Exercise details:
An exact reprint of the listing is required, with no pictures included.

Start of Block

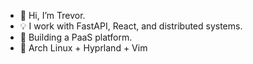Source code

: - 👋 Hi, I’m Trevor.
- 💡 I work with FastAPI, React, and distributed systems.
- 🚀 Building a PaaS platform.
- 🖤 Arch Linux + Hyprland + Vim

End of Block

Answer to this exercise:
Source code

: - 👋 Hi, I’m Trevor.
- 💡 I work with FastAPI, React, and distributed systems.
- 🚀 Building a PaaS platform.
- 🖤 Arch Linux + Hyprland + Vim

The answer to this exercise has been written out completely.